The plaintiff is a 79-year-old retired accountant. She is the seventh Actos patient to bring her case to trial.
The U.S. Food & Drug Administration approved the use of Actos in 1999 to treat Type 2 diabetes. In 2011, the FDA warned that the use of Actos for more than one year may be linked to bladder cancer. In fact, long-term studies had shown that Actos use for more than one year increased a patient’s chances of getting cancer by as much as 40 percent.
Last spring, a federal jury awarded $1.5 million to an Actos plaintiff with bladder cancer, and slapped the manufacturer, Japan-based Takeda Pharmaceuticals, and co-marketer Eli Lilly, with $9 billion in punitive damages. The defendants have requested a new trial in that case.
In the Pennsylvania trial, the woman’s lawyer alleged that Takeda executives knew as early as 2004 that studies had shown Actos use was linked to cancer but didn’t start warning its users until seven years later, in 2011. The alleged motive was billions of dollars in earnings from the drug.

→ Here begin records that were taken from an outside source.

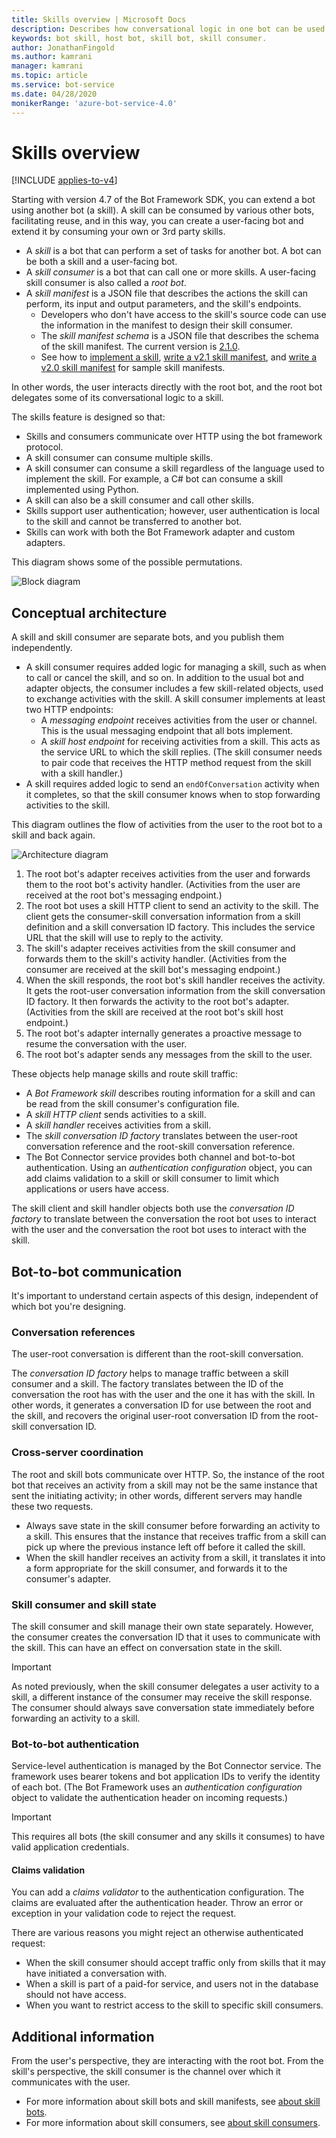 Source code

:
 ```yaml
---
title: Skills overview | Microsoft Docs
description: Describes how conversational logic in one bot can be used by another bot using the Bot Framework SDK.
keywords: bot skill, host bot, skill bot, skill consumer.
author: JonathanFingold
ms.author: kamrani
manager: kamrani
ms.topic: article
ms.service: bot-service
ms.date: 04/28/2020
monikerRange: 'azure-bot-service-4.0'
---
```


# Skills overview

[!INCLUDE [applies-to-v4](../includes/applies-to.md)]

<!-- Value prop: why skills -->
Starting with version 4.7 of the Bot Framework SDK, you can extend a bot using another bot (a skill).
A skill can be consumed by various other bots, facilitating reuse, and in this way, you can create a user-facing bot and extend it by consuming your own or 3rd party skills.

<!-- Terminology -->
- A _skill_ is a bot that can perform a set of tasks for another bot.
  A bot can be both a skill and a user-facing bot.
- A _skill consumer_ is a bot that can call one or more skills.
  A user-facing skill consumer is also called a _root bot_.
- A _skill manifest_ is a JSON file that describes the actions the skill can perform, its input and output parameters, and the skill's endpoints.
  - Developers who don't have access to the skill's source code can use the information in the manifest to design their skill consumer.
  - The _skill manifest schema_ is a JSON file that describes the schema of the skill manifest. The current version is [2.1.0](https://schemas.botframework.com/schemas/skills/v2.1/skill-manifest.json).
  - See how to [implement a skill](./skill-implement-skill.md), [write a v2.1 skill manifest](skills-write-manifest-2-1.md), and [write a v2.0 skill manifest](skills-write-manifest-2-0.md) for sample skill manifests.

In other words, the user interacts directly with the root bot, and the root bot delegates some of its conversational logic to a skill.

<!-- Requirements/contract -->
The skills feature is designed so that:

- Skills and consumers communicate over HTTP using the bot framework protocol.
- A skill consumer can consume multiple skills.
- A skill consumer can consume a skill regardless of the language used to implement the skill. For example, a C# bot can consume a skill implemented using Python.
- A skill can also be a skill consumer and call other skills.
- Skills support user authentication; however, user authentication is local to the skill and cannot be transferred to another bot.
- Skills can work with both the Bot Framework adapter and custom adapters.

This diagram shows some of the possible permutations.

![Block diagram](./media/skills-block-diagram.png)

<!--TBD: - Skills support proactive messaging. -->

## Conceptual architecture

A skill and skill consumer are separate bots, and you publish them independently.

- A skill consumer requires added logic for managing a skill, such as when to call or cancel the skill, and so on. In addition to the usual bot and adapter objects, the consumer includes a few skill-related objects, used to exchange activities with the skill. A skill consumer implements at least two HTTP endpoints:
  - A _messaging endpoint_ receives activities from the user or channel. This is the usual messaging endpoint that all bots implement.
  - A _skill host endpoint_ for receiving activities from a skill. This acts as the service URL to which the skill replies. (The skill consumer needs to pair code that receives the HTTP method request from the skill with a skill handler.)
- A skill requires added logic to send an `endOfConversation` activity when it completes, so that the skill consumer knows when to stop forwarding activities to the skill.

This diagram outlines the flow of activities from the user to the root bot to a skill and back again.

![Architecture diagram](./media/skills-conceptual-architecture.png)

1. The root bot's adapter receives activities from the user and forwards them to the root bot's activity handler.
   (Activities from the user are received at the root bot's messaging endpoint.)
1. The root bot uses a skill HTTP client to send an activity to the skill. The client gets the consumer-skill conversation information from a skill definition and a skill conversation ID factory. This includes the service URL that the skill will use to reply to the activity.
1. The skill's adapter receives activities from the skill consumer and forwards them to the skill's activity handler.
   (Activities from the consumer are received at the skill bot's messaging endpoint.)
1. When the skill responds, the root bot's skill handler receives the activity. It gets the root-user conversation information from the skill conversation ID factory. It then forwards the activity to the root bot's adapter.
   (Activities from the skill are received at the root bot's skill host endpoint.)
1. The root bot's adapter internally generates a proactive message to resume the conversation with the user.
1. The root bot's adapter sends any messages from the skill to the user.

These objects help manage skills and route skill traffic:

- A _Bot Framework skill_ describes routing information for a skill and can be read from the skill consumer's configuration file.
- A _skill HTTP client_ sends activities to a skill.
- A _skill handler_ receives activities from a skill.
- The _skill conversation ID factory_ translates between the user-root conversation reference and the root-skill conversation reference.
- The Bot Connector service provides both channel and bot-to-bot authentication. Using an _authentication configuration_ object, you can add claims validation to a  skill or skill consumer to limit which applications or users have access.

The skill client and skill handler objects both use the _conversation ID factory_ to translate between the conversation the root bot uses to interact with the user and the conversation the root bot uses to interact with the skill.

## Bot-to-bot communication

It's important to understand certain aspects of this design, independent of which bot you're designing.

<!--
- infrastructure concerns:
  - stateless, cross-server application (memory management and middleware).
  - authentication, in both directions, plus claims validation.
- implementation concerns:
  - classes, objects, and logic you need to add to your host (and skill).
  - when to start and stop a skill.
  - managing multiple skills.
-->

### Conversation references

The user-root conversation is different than the root-skill conversation.

The _conversation ID factory_ helps to manage traffic between a skill consumer and a skill. The factory translates between the ID of the conversation the root has with the user and the one it has with the skill.
In other words, it generates a conversation ID for use between the root and the skill, and recovers the original user-root conversation ID from the root-skill conversation ID.

<!-- Hopefully, this just gets folded into the SDK and does not need to get described in detail.
- The host needs to save or encode original conversation ID and service URL and create a conversation ID for use between it and the skill.
  - Generated conversation IDs must be usable as a URL path parameter.
  - A modified activity gets the new conversation ID and service URL (of the host, as the host provides a channel interface to the skill).
- Upon receiving an activity from the skill, host needs to decode or recover the original conversation ID and service URL so that the activity can get forwarded back to the user in the original conversation.
-->

### Cross-server coordination
<!-- or, Statelessness in the host -->

The root and skill bots communicate over HTTP.
So, the instance of the root bot that receives an activity from a skill may not be the same instance that sent the initiating activity; in other words, different servers may handle these two requests.

- Always save state in the skill consumer before forwarding an activity to a skill.
  This ensures that the instance that receives traffic from a skill can pick up where the previous instance left off before it called the skill.
- When the skill handler receives an activity from a skill, it translates it into a form appropriate for the skill consumer, and forwards it to the consumer's adapter.

### Skill consumer and skill state

The skill consumer and skill manage their own state separately. However, the consumer creates the conversation ID that it uses to communicate with the skill. This can have an effect on conversation state in the skill.

> [!IMPORTANT]
> As noted previously, when the skill consumer delegates a user activity to a skill, a different instance of the consumer may receive the skill response. The consumer should always save conversation state immediately before forwarding an activity to a skill.

### Bot-to-bot authentication

<!-- TODO Add appropriate info about this new(?) feature to the bot basics article. -->

Service-level authentication is managed by the Bot Connector service. The framework uses bearer tokens and bot application IDs to verify the identity of each bot. (The Bot Framework uses an _authentication configuration_ object to validate the authentication header on incoming requests.)

> [!IMPORTANT]
> This requires all bots (the skill consumer and any skills it consumes) to have valid application credentials.

#### Claims validation

You can add a _claims validator_ to the authentication configuration. The claims are evaluated after the authentication header. Throw an error or exception in your validation code to reject the request.

There are various reasons you might reject an otherwise authenticated request:

- When the skill consumer should accept traffic only from skills that it may have initiated a conversation with.
- When a skill is part of a paid-for service, and users not in the database should not have access.
- When you want to restrict access to the skill to specific skill consumers.

<!--TODO Need a link for more information about claims and claims-based validation.-->

## Additional information

From the user's perspective, they are interacting with the root bot.
From the skill's perspective, the skill consumer is the channel over which it communicates with the user.

- For more information about skill bots and skill manifests, see [about skill bots](skills-about-skill-bots.md).
- For more information about skill consumers, see [about skill consumers](skills-about-skill-consumers.md).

Sales of the drug reached a high of $4.5 billion in the year ended March 2011, and accounted for fully 27 percent of Takeda’s revenue at the time, according to Bloomberg news.
Takeda is the largest drug manufacturer in Asia.
The plaintiff’s attorney alleged that Takeda officials ignored or downplayed concerns about cancer links to Actos even before it went on sale in the U.S., and that they intentionally misled U.S. regulators about possible risks. In closing arguments, her attorney said, “Takeda chose to protect profits rather than patients.”
Takeda tried to argue that the plaintiff had other risk factors that caused her cancer other than Actos, including the fact that she smoked.
After the verdict was announced, Takeda’s general counsel issued a statement saying “Takeda respectfully disagrees with the verdict and we intend to challenge this outcome.”
During the trial, the woman’s team also alleged that Takeda executives purposefully destroyed documents related to Actos, including documents about its development, marketing and sales. “We’ll never know what was in those documents,” the plaintiff’s lawyer told the jury.